Your goal: Report every line of the records below that contains the word "pipeline".

Input:

────────────────────────────────────────

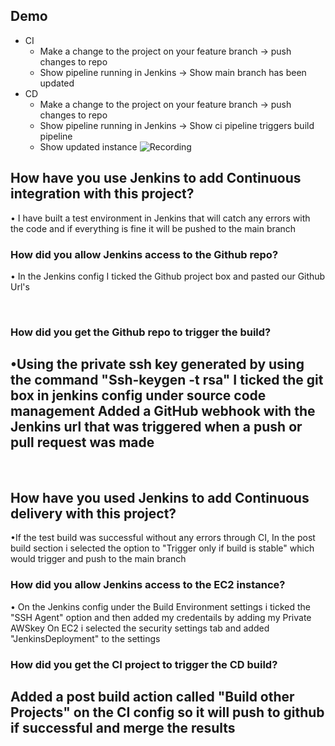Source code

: ## Demo
- CI
  - Make a change to the project on your feature branch -> push changes to repo
  - Show pipeline running in Jenkins -> Show main branch has been updated
- CD
  - Make a change to the project on your feature branch -> push changes to repo
  - Show pipeline running in Jenkins -> Show ci pipeline triggers build pipeline
  - Show updated instance
![Recording](Recording.gif)


## How have you use Jenkins to add Continuous integration with this project?

• I have built a test environment in Jenkins that will catch any errors with the code and if everything is fine it will be pushed to 
the main branch​

### How did you allow Jenkins access to the Github repo?

• In the Jenkins config I ticked the Github project box and pasted our Github Url's

​
### How did you get the Github repo to trigger the build?

•Using the private ssh key generated by using the command "Ssh-keygen -t rsa" I ticked the git box in jenkins config under source code management 
Added a GitHub webhook with the Jenkins url that was triggered when a push or pull request was made
---
​
## How have you used Jenkins to add Continuous delivery with this project?

•If the test build was successful without any errors through CI, In the post build section i selected the option to "Trigger only if build is stable" which would trigger and push to the main branch

### How did you allow Jenkins access to the EC2 instance?

• On the Jenkins config under the Build Environment settings i ticked the "SSH Agent" option and then added my credentails by adding my Private AWSkey
On EC2 i selected the security settings tab and added "JenkinsDeployment" to the settings
​
### How did you get the CI project to trigger the CD build?
​
Added a post build action called "Build other Projects" on the CI config so it will push to github if successful and merge the results 
​
---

────────────────────────────────────────

Answer to this problem:
  - Show pipeline running in Jenkins -> Show main branch has been updated
  - Show pipeline running in Jenkins -> Show ci pipeline triggers build pipeline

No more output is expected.